Fifth graders were most likely to describe themselves as confident, though the 68 percent of 5th grade girls who described themselves this way was down from 86 percent in 2017. The lowest percentage was in 9th grade, when just half of girls said they were confident, compared with 63 percent in 2017.

More girls in 5th and 6th grades (52 percent) are unsure if they’re smart enough to pursue their dream career, compared with 23 percent in 2017.

And general feelings of sadness and depression are increasing, too.

In the 2023 survey, about 40 percent of girls in 8th through 12th grades and about 35 percent in 5th through 7th grades reported feeling depressed at least four days per week.

In 2017, the percentage was closer to 30 percent in 8th through 12th grades and 20 percent in the younger grades.

Schools should be mindful of younger students’ mental health needs, the researchers suggested. Often, the bulk of mental health resources are directed toward middle and high-school-aged children, but the data make it clear that younger students need support, too, they said.

“Oftentimes, we think about these younger girls as being innocent and that their problems are childlike or not important, and that the real hard stuff doesn’t happen yet,” Hinkelman said. “I think what this data is telling us is that we have to shift our perspective because, in many ways, these girls are now experiencing the levels of distress we would typically in the past have seen in middle or high school girls.”

It’s also important for school leaders and other adults to be cautious that they don’t assume students who perform well academically are feeling well mentally, the report said.

“Oftentimes girls who perform well academically and appear to ‘have it all together’ can be overlooked for having social or emotional challenges,” the report said.

Making sure young girls feel confident about themselves is important because those who reported feeling confident were more likely to feel they belong at school; feel comfortable being their “true self” at school; get along well with other girls; want to be a leader; and be able to speak their minds.

Girls feel as if they’re “exploding” from pressure

Girls who are more confident generally feel more connected to school, according to the survey results.

About 55 percent of the respondents said they like going to school.

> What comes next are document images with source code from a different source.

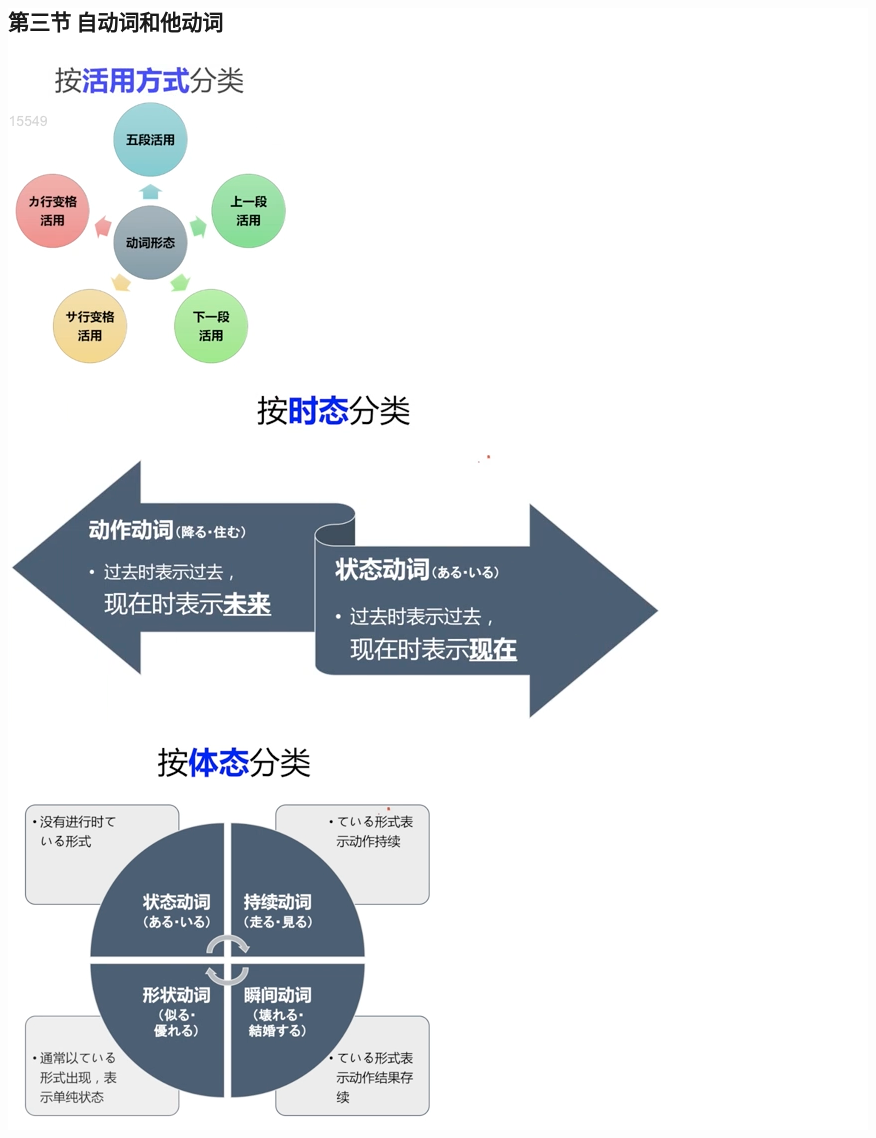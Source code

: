 ## 第三节 自动词和他动词

![1748426243072](image/基础日语语法笔记/1748426243072.png)

![1748426263993](image/基础日语语法笔记/1748426263993.png)

![1748426287193](image/基础日语语法笔记/1748426287193.png)

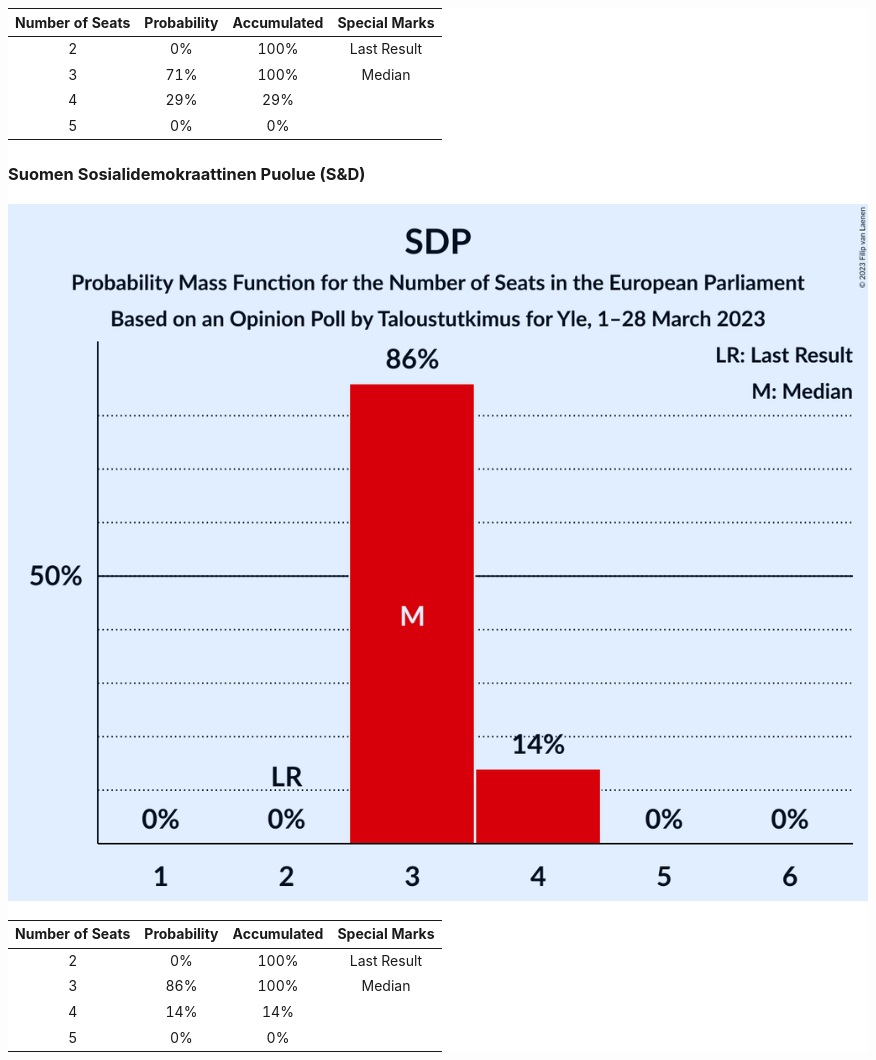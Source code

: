 | Number of Seats | Probability | Accumulated | Special Marks |
|:---------------:|:-----------:|:-----------:|:-------------:|
| 2 | 0% | 100% | Last Result |
| 3 | 71% | 100% | Median |
| 4 | 29% | 29% |  |
| 5 | 0% | 0% |  |

### Suomen Sosialidemokraattinen Puolue (S&D)

![Graph with seats probability mass function not yet produced](2023-03-28-Taloustutkimus-coalitions-seats-pmf-sdp.png "Seats Probability Mass Function")

| Number of Seats | Probability | Accumulated | Special Marks |
|:---------------:|:-----------:|:-----------:|:-------------:|
| 2 | 0% | 100% | Last Result |
| 3 | 86% | 100% | Median |
| 4 | 14% | 14% |  |
| 5 | 0% | 0% |  |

For those who don’t, about half said drama and fighting make them dislike it.

Girls are also feeling a lot of pressure, the survey revealed.

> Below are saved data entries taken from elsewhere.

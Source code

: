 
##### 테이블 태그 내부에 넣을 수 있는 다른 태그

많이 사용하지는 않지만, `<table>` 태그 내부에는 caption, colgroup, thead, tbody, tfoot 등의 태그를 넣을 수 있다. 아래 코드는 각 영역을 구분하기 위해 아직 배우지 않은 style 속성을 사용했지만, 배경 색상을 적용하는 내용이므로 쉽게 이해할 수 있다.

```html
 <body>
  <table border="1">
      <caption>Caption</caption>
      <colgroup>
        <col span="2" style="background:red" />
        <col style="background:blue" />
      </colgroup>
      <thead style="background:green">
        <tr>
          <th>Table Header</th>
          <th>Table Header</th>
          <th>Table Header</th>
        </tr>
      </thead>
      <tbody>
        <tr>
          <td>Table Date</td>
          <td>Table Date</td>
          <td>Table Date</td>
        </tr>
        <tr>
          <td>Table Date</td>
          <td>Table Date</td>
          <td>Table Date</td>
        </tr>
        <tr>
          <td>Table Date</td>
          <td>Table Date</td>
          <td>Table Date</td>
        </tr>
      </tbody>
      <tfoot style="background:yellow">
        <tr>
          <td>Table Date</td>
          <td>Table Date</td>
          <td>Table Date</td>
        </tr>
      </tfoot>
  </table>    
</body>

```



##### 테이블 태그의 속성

Seventy-nine percent of girls in all age groups said they feel like they are going to “explode” because there is so much pressure on them. They attributed the pressure to grades, school, friendships, and family issues.

“I think we’re living in this world that can be confusing for girls because, on one hand, we’re telling them, ‘You can be anything you want and the sky’s the limit,’” Hinkelman said. “And, yet, they’re not internalizing those messages in the ways that I think many of us believe them to be. They’re feeling pressure.”

About three-quarters of the girls who responded said they feel like their teachers treat them like they’re smart, and 43 percent said they feel like people at their school care about them.

The researchers found that those who have adults at school who they believe care about their well-being are 65 percent more likely to want to go to school and 76 percent more likely to feel like they belong.

It’s important, then, that schools are intentional about creating opportunities to teach and practice relationship skills, the researchers concluded. Doing so gives girls the chance to develop comfort in standing up for themselves, setting and enforcing boundaries, communicating their needs, and engaging in brave conversations.

Schools could also consider reviewing existing policies and practices to make sure they are conducive to equitable and comfortable learning environments, they wrote. That could include reviewing dress code policies and doing an inventory of extracurricular and social activities geared to female students.

“There’s a whole lot in education that we can’t control in terms of how kids come into the building and what they have been exposed to, like if they had breakfast that morning or if they were up all night because their parents were fighting,” Hinkelman said. “But what we can control is what they feel like when they get there.”